This Week in Co-op Circles

·     George Greek passed away in Moncton on Saturday, October 27. He was 76. Many co-operators in Atlantic Canada knew George from his 35 years working at Co-op Atlantic and through his volunteering in the co-op and credit union systems. To read the complete obituary, go to http://www.fairhavenmemorial.ca/Location.aspx?SiteID=8012 Our condolences go out to Sheelagh, Jeff and his extended family. The funeral will be Thursday, November 1, at 11 am. Funeral arrangements are entrusted to Fair Haven Funeral Home, 1177 Salisbury Road, Moncton (506) 852-3530. The family invites you to sign the book of condolences at www.fairhavenmemorial.ca

·     The PEI Eco-Net co-op and the Rescue Mission Canada co-op are currently hosting two Canada World Youth participants. As the two participants will be helping out with Eco Net and Rescue Mission projects until the end of November, you are encouraged to contact Eco Net at peien@isn.net if you have inquiries on any of these projects, or on the participants themselves. – Todd MacLean

·     Co-op Week celebrations were subdued but meaningful for the community of Chéticamp, NS.  Paulite Roach, the last surviving founder of the Cheticamp Credit Union, passed away at the age of 96.  He was a staunch supporter of the co-op movement, truly believing that through co-operation, communities could help themselves.
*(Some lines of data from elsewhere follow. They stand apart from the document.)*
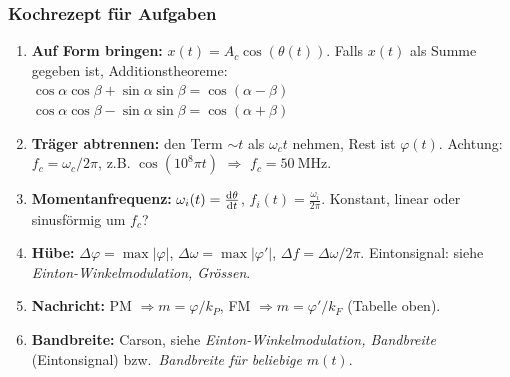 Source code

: \subsubsection{Kochrezept für Aufgaben}
\begin{enumerate}
	\setlength{\itemsep}{1pt}
	\item \textbf{Auf Form bringen:} $x(t) = A_c\cos(\theta(t))$. Falls $x(t)$ als Summe gegeben ist, Additionstheoreme:\\
	$\cos\alpha\cos\beta + \sin\alpha\sin\beta = \cos(\alpha-\beta)$ \qquad $\cos\alpha\cos\beta - \sin\alpha\sin\beta = \cos(\alpha+\beta)$
	\item \textbf{Träger abtrennen:} den Term $\sim t$ als $\omega_c t$ nehmen, Rest ist $\varphi(t)$. Achtung: $f_c = \omega_c / 2\pi$, z.B. $\cos(10^8\pi t)$ $\Rightarrow$ $f_c = \qty{50}{\MHz}$.
	\item \textbf{Momentanfrequenz:} $\omega_i(t) = \frac{\mathop{}\!\mathrm{d}\theta}{\mathop{}\!\mathrm{d} t}$, \; $f_i(t) = \frac{\omega_i}{2\pi}$. Konstant, linear oder sinusförmig um $f_c$?
	\item \textbf{Hübe:} $\Delta\varphi = \max|\varphi|$, \; $\Delta\omega = \max|\varphi'|$, \; $\Delta f = \Delta\omega/2\pi$. Eintonsignal: siehe \emph{Einton-Winkelmodulation, Grössen}.
	\item \textbf{Nachricht:} PM $\Rightarrow m = \varphi/k_P$, \; FM $\Rightarrow m = \varphi'/k_F$ (Tabelle oben).
	\item \textbf{Bandbreite:} Carson, siehe \emph{Einton-Winkelmodulation, Bandbreite} (Eintonsignal) bzw.\ \emph{Bandbreite für beliebige $m(t)$}.
\end{enumerate}


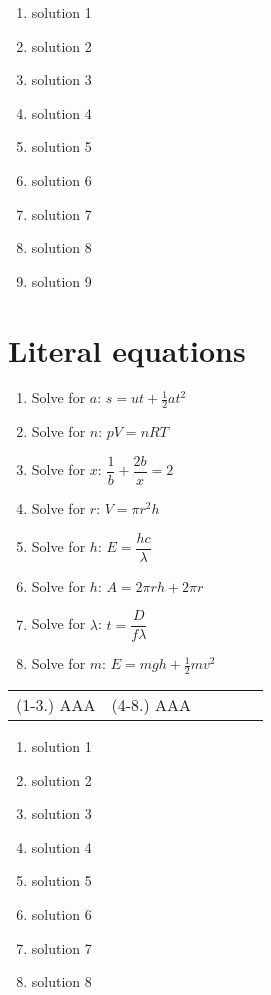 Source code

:  \begin{solutions}{}{
\begin{enumerate}[itemsep=5pt, label=\textbf{\arabic*}. ] 


\item solution 1
\item solution 2
\item solution 3
\item solution 4
\item solution 5
\item solution 6
\item solution 7
\item solution 8
\item solution 9

\end{enumerate}}
\end{solutions}


\section{Literal equations}
\begin{exercises}{}
{
\begin{enumerate}[itemsep=5pt, label=\textbf{\arabic*}. ] 
\item Solve for $a$: $s=ut+\frac{1}{2}at^{2}$
\item Solve for $n$: $pV=nRT$ 
\item Solve for $x$: $\dfrac{1}{b}+\dfrac{2b}{x}=2$
\item Solve for $r$: $V = \pi r^{2} h$
\item Solve for $h$: $E=\dfrac{hc}{\lambda}$
\item Solve for $h$: $A=2\pi rh + 2 \pi r$
\item Solve for $\lambda$: $t=\dfrac{D}{f \lambda}$
\item Solve for $m$: $E=mgh + \frac{1}{2}mv^{2}$
\end{enumerate}
\practiceinfo
\par 
\par \begin{tabular}[h]{cccccc}
(1-3.) AAA  &   (4-8.) AAA \end{tabular}
}
\end{exercises}


 \begin{solutions}{}{
\begin{enumerate}[itemsep=5pt, label=\textbf{\arabic*}. ] 


\item solution 1
\item solution 2
\item solution 3
\item solution 4
\item solution 5
\item solution 6
\item solution 7
\item solution 8

\end{enumerate}}
\end{solutions}


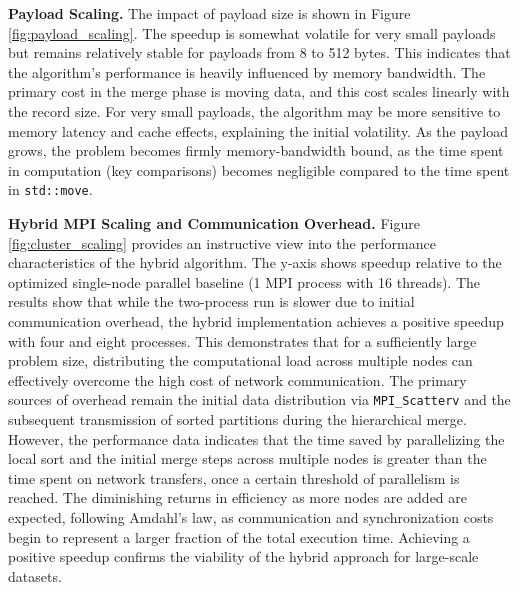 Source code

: \documentclass[10pt]{article}
\newcommand{\code}[1]{\texttt{#1}}
\begin{document}
\textbf{Payload Scaling.} The impact of payload size is shown in Figure \ref{fig:payload_scaling}. The speedup is somewhat volatile for very small payloads but remains relatively stable for payloads from 8 to 512 bytes. This indicates that the algorithm's performance is heavily influenced by memory bandwidth. The primary cost in the merge phase is moving data, and this cost scales linearly with the record size. For very small payloads, the algorithm may be more sensitive to memory latency and cache effects, explaining the initial volatility. As the payload grows, the problem becomes firmly memory-bandwidth bound, as the time spent in computation (key comparisons) becomes negligible compared to the time spent in \code{std::move}.

\textbf{Hybrid MPI Scaling and Communication Overhead.} Figure \ref{fig:cluster_scaling} provides an instructive view into the performance characteristics of the hybrid algorithm. The y-axis shows speedup relative to the optimized single-node parallel baseline (1 MPI process with 16 threads). The results show that while the two-process run is slower due to initial communication overhead, the hybrid implementation achieves a positive speedup with four and eight processes. This demonstrates that for a sufficiently large problem size, distributing the computational load across multiple nodes can effectively overcome the high cost of network communication. The primary sources of overhead remain the initial data distribution via \code{MPI\_Scatterv} and the subsequent transmission of sorted partitions during the hierarchical merge. However, the performance data indicates that the time saved by parallelizing the local sort and the initial merge steps across multiple nodes is greater than the time spent on network transfers, once a certain threshold of parallelism is reached. The diminishing returns in efficiency as more nodes are added are expected, following Amdahl's law, as communication and synchronization costs begin to represent a larger fraction of the total execution time. Achieving a positive speedup confirms the viability of the hybrid approach for large-scale datasets.
\end{document}
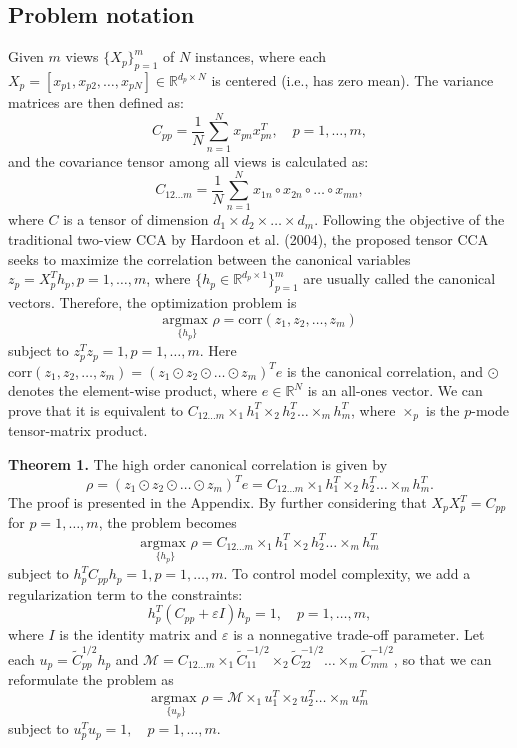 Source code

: \documentclass[a4paper,14pt]{article}
\renewcommand{\epsilon}{\ensuremath{\varepsilon}}
\theoremstyle{plain} %
\theoremstyle{definition} %
\theoremstyle{remark} %
\theoremstyle{definition}
\theoremstyle{remark}
\theoremstyle{remark}
\begin{document}
	\subsection{Problem notation}
	
	Given $m$ views $\{X_p\}_{p=1}^m$ of $N$ instances, where each $X_p = [x_{p1}, x_{p2}, \dots, x_{pN}] \in \mathbb{R}^{d_p \times N}$ is centered (i.e., has zero mean). The variance matrices are then defined as:
	\[
	C_{pp} = \frac{1}{N} \sum_{n=1}^N x_{pn} x_{pn}^T, \quad p = 1, \dots, m,
	\]
	and the covariance tensor among all views is calculated as:
	\[
	C_{12\ldots m} = \frac{1}{N} \sum_{n=1}^N x_{1n} \circ x_{2n} \circ \dots \circ x_{mn},
	\]
	where $C$ is a tensor of dimension $d_1 \times d_2 \times \dots \times d_m$. Following the objective of the traditional two-view CCA by Hardoon et al. (2004), the proposed tensor CCA seeks to maximize the correlation between the canonical variables $z_p = X_p^T h_p, p = 1, \dots, m$, where $\{h_p \in \mathbb{R}^{d_p \times 1}\}_{p=1}^m$ are usually called the canonical vectors. Therefore, the optimization problem is
	\[
	\underset{\{h_p\}}{\text{argmax }} \rho = \text{corr}(z_1, z_2, \dots, z_m)
	\]
	subject to $z_p^T z_p = 1, p = 1, \dots, m$.
	Here $\text{corr}(z_1, z_2, \dots, z_m) = (z_1 \odot z_2 \odot \dots \odot z_m)^T e$ is the canonical correlation, and $\odot$ denotes the element-wise product, where $e \in \mathbb{R}^N$ is an all-ones vector. We can prove that it is equivalent to $C_{12\ldots m} \times_1 h_1^T \times_2 h_2^T \dots \times_m h_m^T$, where $\times_p$ is the $p$-mode tensor-matrix product.
	
	\textbf{Theorem 1.} The high order canonical correlation is given by
	\[
	\rho = (z_1 \odot z_2 \odot \dots \odot z_m)^T e = C_{12\ldots m} \times_1 h_1^T \times_2 h_2^T \dots \times_m h_m^T.
	\]
	The proof is presented in the Appendix. By further considering that $X_p X_p^T = C_{pp}$ for $p = 1, \dots, m$, the problem becomes
	\[
	\underset{\{h_p\}}{\text{argmax }} \rho = C_{12\ldots m} \times_1 h_1^T \times_2 h_2^T \dots \times_m h_m^T
	\]
	subject to $h_p^T C_{pp} h_p = 1, p = 1, \dots, m$.
	To control model complexity, we add a regularization term to the constraints:
	\[
	h_p^T (C_{pp} + \epsilon I) h_p = 1, \quad p = 1, \dots, m,
	\]
	where $I$ is the identity matrix and $\epsilon$ is a nonnegative trade-off parameter. Let each $u_p = \tilde{C}_{pp}^{1/2} h_p$ and $\mathcal{M} = C_{12\ldots m} \times_1 \tilde{C}_{11}^{-1/2} \times_2 \tilde{C}_{22}^{-1/2} \dots \times_m \tilde{C}_{mm}^{-1/2}$, so that we can reformulate the problem as
	\[
	\underset{\{u_p\}}{\text{argmax }} \rho = \mathcal{M} \times_1 u_1^T \times_2 u_2^T \dots \times_m u_m^T
	\]
	subject to $u_p^T u_p = 1, \quad p = 1, \dots, m$.
	
\end{document}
I for one was inspired by Paulite, and realize that if we celebrate Co-op Week, we can thank men like Paulite for having paved the road for us.  Was it coincidence that he should leave during Co-op Week?  I think not. -  Laurette Deveau

·     Wearing an 1895-style tea gown, Margot Bureaux of Nova Scotia-based Just Us! Coffee Roasters Co-op took first place in a tea steep-off. She also won for best pot of assam tea and best hot tea-based latte. http://www.thestar.com/living/Food/article/257895 Just Us! doesn’t yet have an organic, fairly traded assam, so Bureaux brews a pot using leaves from India’s Tarajulie estate that are sold by Metropolitan Tea Co. She won three first-place honours – one for the assam, another for her Pumpkin Spice Rooibos Latte, and a third for overall performance.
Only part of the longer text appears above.